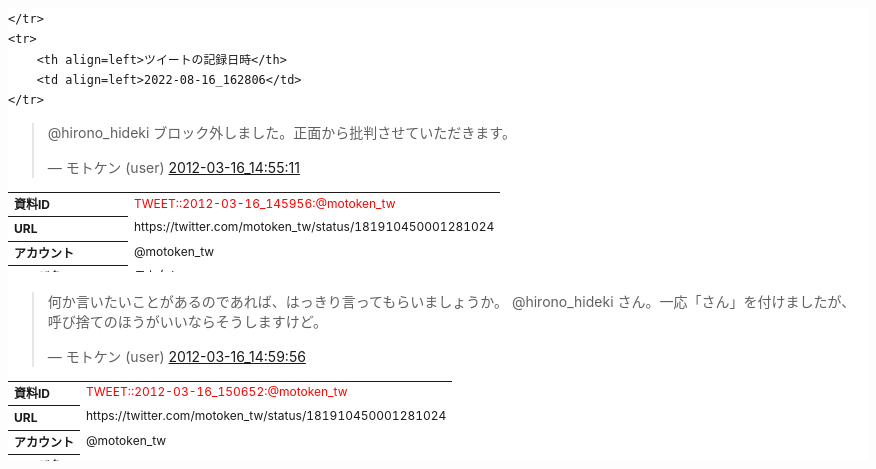     </tr>
    <tr>
        <th align=left>ツイートの記録日時</th>
        <td align=left>2022-08-16_162806</td>
    </tr>
</tbody>
</table>
<blockquote class="twitter-tweet"  data-width="450"  data-lang="ja"h><p lang="ja" dir="ltr">@hirono_hideki ブロック外しました。正面から批判させていただきます。</p>&mdash; モトケン (user) <a href="https://twitter.com/motoken_tw/status/180532646496043009">2012-03-16_14:55:11</a></blockquote> <script async src="https://platform.twitter.com/widgets.js" charset="utf-8"></script>

<div style="page-break-before:always"></div>        



<div style="page-break-before:always"></div>
<table style="font-size: 9pt; width: 610px; margin-bottom: 20px; height: 80px;">
<tbody>
    <tr>
        <th align=left>資料ID</th>
        <td align=left><span style="color: red;">TWEET::2012-03-16_145956:@motoken_tw</span></td>
    </tr>
    <tr>
        <th align=left>URL</th>
        <td align=left>https://twitter.com/motoken_tw/status/181910450001281024</td>
    </tr>
    <tr>
        <th align=left>アカウント</th>
        <td align=left>@motoken_tw</td>
    </tr>
    <tr>
        <th align=left>ユーザ名</th>
        <td align=left>モトケン</td>
    </tr>
    <tr>
        <th align=left>ツイートの記録日時</th>
        <td align=left>2022-08-16_162806</td>
    </tr>
</tbody>
</table>
<blockquote class="twitter-tweet"  data-width="450"  data-lang="ja"h><p lang="ja" dir="ltr">何か言いたいことがあるのであれば、はっきり言ってもらいましょうか。 @hirono_hideki  さん。一応「さん」を付けましたが、呼び捨てのほうがいいならそうしますけど。</p>&mdash; モトケン (user) <a href="https://twitter.com/motoken_tw/status/180533839549050881">2012-03-16_14:59:56</a></blockquote> <script async src="https://platform.twitter.com/widgets.js" charset="utf-8"></script>

<div style="page-break-before:always"></div>        



<div style="page-break-before:always"></div>
<table style="font-size: 9pt; width: 610px; margin-bottom: 20px; height: 80px;">
<tbody>
    <tr>
        <th align=left>資料ID</th>
        <td align=left><span style="color: red;">TWEET::2012-03-16_150652:@motoken_tw</span></td>
    </tr>
    <tr>
        <th align=left>URL</th>
        <td align=left>https://twitter.com/motoken_tw/status/181910450001281024</td>
    </tr>
    <tr>
        <th align=left>アカウント</th>
        <td align=left>@motoken_tw</td>
    </tr>
    <tr>
        <th align=left>ユーザ名</th>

---*---

> **Problem requirements**
The lines of the records that contain the string "platform" should be located and copied.

> **Answer to this exercise**
<blockquote class="twitter-tweet"  data-width="450"  data-lang="ja"h><p lang="ja" dir="ltr">@hirono_hideki ブロック外しました。正面から批判させていただきます。</p>&mdash; モトケン (user) <a href="https://twitter.com/motoken_tw/status/180532646496043009">2012-03-16_14:55:11</a></blockquote> <script async src="https://platform.twitter.com/widgets.js" charset="utf-8"></script>
<blockquote class="twitter-tweet"  data-width="450"  data-lang="ja"h><p lang="ja" dir="ltr">何か言いたいことがあるのであれば、はっきり言ってもらいましょうか。 @hirono_hideki  さん。一応「さん」を付けましたが、呼び捨てのほうがいいならそうしますけど。</p>&mdash; モトケン (user) <a href="https://twitter.com/motoken_tw/status/180533839549050881">2012-03-16_14:59:56</a></blockquote> <script async src="https://platform.twitter.com/widgets.js" charset="utf-8"></script>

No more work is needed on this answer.